** DATA PROVIDED follows **
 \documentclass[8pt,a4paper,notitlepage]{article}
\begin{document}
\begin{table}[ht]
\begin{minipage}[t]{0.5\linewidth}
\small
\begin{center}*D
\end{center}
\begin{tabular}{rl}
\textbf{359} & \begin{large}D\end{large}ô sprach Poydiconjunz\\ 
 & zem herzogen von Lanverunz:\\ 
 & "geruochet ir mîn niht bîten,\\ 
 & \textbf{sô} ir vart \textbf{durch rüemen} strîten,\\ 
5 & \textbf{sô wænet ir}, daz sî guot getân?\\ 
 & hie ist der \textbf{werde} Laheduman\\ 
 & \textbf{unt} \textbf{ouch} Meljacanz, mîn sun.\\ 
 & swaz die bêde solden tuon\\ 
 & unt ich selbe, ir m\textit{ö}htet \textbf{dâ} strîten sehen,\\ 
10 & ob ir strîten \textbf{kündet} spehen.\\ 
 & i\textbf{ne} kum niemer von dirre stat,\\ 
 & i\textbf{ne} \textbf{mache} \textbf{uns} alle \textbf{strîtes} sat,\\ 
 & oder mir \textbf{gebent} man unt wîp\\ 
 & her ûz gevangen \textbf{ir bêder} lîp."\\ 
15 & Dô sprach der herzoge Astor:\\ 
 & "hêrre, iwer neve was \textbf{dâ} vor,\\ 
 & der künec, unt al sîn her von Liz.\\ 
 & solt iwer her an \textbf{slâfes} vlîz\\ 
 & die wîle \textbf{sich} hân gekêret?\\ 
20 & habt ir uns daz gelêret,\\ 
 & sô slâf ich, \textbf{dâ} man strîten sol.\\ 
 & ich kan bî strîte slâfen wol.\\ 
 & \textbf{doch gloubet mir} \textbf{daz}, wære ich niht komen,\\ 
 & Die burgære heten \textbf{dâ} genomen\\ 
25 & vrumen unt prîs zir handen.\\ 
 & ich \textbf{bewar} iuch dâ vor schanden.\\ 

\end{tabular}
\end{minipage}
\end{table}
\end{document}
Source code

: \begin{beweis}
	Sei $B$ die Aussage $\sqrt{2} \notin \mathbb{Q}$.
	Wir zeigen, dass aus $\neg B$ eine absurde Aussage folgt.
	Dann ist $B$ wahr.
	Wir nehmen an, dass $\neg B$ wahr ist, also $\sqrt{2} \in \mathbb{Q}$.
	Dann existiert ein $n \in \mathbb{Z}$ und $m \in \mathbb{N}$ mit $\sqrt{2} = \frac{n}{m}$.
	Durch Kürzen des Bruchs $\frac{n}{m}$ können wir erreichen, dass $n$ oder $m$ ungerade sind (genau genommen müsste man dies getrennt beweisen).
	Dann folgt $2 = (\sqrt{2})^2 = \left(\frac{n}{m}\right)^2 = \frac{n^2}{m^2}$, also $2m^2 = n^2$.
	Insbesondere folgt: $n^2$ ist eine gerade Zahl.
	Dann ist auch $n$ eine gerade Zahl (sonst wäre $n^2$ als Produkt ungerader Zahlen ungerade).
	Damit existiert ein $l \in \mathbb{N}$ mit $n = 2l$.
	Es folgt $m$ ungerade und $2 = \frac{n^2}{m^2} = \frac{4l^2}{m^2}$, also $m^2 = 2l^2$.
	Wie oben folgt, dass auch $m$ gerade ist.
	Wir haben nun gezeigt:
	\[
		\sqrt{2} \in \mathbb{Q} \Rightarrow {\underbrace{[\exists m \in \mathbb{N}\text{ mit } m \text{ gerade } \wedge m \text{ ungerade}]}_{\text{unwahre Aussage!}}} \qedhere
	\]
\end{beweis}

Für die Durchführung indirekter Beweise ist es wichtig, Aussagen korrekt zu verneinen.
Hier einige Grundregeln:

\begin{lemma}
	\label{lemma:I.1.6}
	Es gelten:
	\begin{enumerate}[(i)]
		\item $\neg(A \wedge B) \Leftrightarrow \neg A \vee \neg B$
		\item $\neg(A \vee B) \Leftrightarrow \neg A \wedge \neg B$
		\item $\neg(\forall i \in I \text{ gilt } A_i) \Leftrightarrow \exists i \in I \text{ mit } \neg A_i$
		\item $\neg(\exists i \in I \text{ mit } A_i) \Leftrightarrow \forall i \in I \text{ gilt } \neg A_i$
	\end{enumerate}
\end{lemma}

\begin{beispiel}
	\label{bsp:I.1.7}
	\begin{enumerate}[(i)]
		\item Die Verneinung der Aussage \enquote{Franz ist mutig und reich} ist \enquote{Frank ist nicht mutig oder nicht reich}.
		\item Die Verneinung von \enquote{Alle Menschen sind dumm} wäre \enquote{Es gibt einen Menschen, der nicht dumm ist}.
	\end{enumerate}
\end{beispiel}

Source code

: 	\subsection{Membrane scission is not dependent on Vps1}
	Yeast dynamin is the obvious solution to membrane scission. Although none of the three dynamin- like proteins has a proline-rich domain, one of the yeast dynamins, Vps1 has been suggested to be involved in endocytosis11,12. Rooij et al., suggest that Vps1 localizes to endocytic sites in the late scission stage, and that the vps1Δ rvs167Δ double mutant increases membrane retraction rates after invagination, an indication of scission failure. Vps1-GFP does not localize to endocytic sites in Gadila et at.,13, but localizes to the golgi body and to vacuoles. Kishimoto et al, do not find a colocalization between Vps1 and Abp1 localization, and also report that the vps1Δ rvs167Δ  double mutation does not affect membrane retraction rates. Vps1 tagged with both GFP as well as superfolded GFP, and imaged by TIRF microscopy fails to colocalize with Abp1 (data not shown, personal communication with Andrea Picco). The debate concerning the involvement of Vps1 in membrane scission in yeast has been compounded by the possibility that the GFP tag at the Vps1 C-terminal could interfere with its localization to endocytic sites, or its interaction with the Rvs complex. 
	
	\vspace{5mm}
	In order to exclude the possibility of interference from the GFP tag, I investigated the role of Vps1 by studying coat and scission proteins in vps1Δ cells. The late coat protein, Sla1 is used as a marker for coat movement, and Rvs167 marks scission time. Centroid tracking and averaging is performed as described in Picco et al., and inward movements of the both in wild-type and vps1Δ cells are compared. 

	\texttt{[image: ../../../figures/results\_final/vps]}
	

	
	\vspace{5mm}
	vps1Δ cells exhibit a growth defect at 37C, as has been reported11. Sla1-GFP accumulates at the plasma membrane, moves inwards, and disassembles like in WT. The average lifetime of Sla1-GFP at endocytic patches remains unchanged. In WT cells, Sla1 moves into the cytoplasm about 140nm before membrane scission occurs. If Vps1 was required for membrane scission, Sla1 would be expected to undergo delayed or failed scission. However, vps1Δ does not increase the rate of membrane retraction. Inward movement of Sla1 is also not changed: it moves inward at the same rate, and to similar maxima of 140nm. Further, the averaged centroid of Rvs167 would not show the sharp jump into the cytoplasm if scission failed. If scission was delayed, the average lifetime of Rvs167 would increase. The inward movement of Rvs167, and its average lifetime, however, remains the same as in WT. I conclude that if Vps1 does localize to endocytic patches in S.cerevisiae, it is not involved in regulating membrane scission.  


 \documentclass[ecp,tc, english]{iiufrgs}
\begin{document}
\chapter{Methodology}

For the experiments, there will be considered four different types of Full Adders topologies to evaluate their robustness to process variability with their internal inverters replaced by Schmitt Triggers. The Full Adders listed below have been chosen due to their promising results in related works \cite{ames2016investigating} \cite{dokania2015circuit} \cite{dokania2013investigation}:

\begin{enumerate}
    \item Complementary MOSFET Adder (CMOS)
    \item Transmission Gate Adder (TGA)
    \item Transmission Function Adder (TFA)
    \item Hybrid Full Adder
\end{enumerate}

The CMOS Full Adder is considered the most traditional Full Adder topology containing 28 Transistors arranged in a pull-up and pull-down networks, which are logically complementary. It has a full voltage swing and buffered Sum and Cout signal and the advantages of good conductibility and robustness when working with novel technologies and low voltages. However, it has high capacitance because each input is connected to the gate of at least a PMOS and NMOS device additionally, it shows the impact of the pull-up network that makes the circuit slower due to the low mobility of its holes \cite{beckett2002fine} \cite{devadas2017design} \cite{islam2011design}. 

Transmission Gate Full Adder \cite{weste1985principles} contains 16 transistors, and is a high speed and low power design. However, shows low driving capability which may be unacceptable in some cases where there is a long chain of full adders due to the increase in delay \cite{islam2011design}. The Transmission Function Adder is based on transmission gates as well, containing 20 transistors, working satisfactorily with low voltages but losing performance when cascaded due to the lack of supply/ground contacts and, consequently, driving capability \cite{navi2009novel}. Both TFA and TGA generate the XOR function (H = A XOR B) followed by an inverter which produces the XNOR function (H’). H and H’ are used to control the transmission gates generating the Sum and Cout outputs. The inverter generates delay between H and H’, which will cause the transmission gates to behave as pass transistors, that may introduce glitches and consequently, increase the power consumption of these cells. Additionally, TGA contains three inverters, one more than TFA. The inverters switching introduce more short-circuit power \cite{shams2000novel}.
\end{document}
** End of DATA PROVIDED **
_DESCRIPTION OF THE TASK_: All lines in the listing above between the line with "solt iwer her" and the line with "Dann existiert ein", inclusive, should be set down exactly, and no line outside that range.

_SOLUTION TO THE PROBLEM_:
 & solt iwer her an \textbf{slâfes} vlîz\\ 
 & die wîle \textbf{sich} hân gekêret?\\ 
20 & habt ir uns daz gelêret,\\ 
 & sô slâf ich, \textbf{dâ} man strîten sol.\\ 
 & ich kan bî strîte slâfen wol.\\ 
 & \textbf{doch gloubet mir} \textbf{daz}, wære ich niht komen,\\ 
 & Die burgære heten \textbf{dâ} genomen\\ 
25 & vrumen unt prîs zir handen.\\ 
 & ich \textbf{bewar} iuch dâ vor schanden.\\ 

\end{tabular}
\end{minipage}
\end{table}
\end{document}
Source code

: \begin{beweis}
	Sei $B$ die Aussage $\sqrt{2} \notin \mathbb{Q}$.
	Wir zeigen, dass aus $\neg B$ eine absurde Aussage folgt.
	Dann ist $B$ wahr.
	Wir nehmen an, dass $\neg B$ wahr ist, also $\sqrt{2} \in \mathbb{Q}$.
	Dann existiert ein $n \in \mathbb{Z}$ und $m \in \mathbb{N}$ mit $\sqrt{2} = \frac{n}{m}$.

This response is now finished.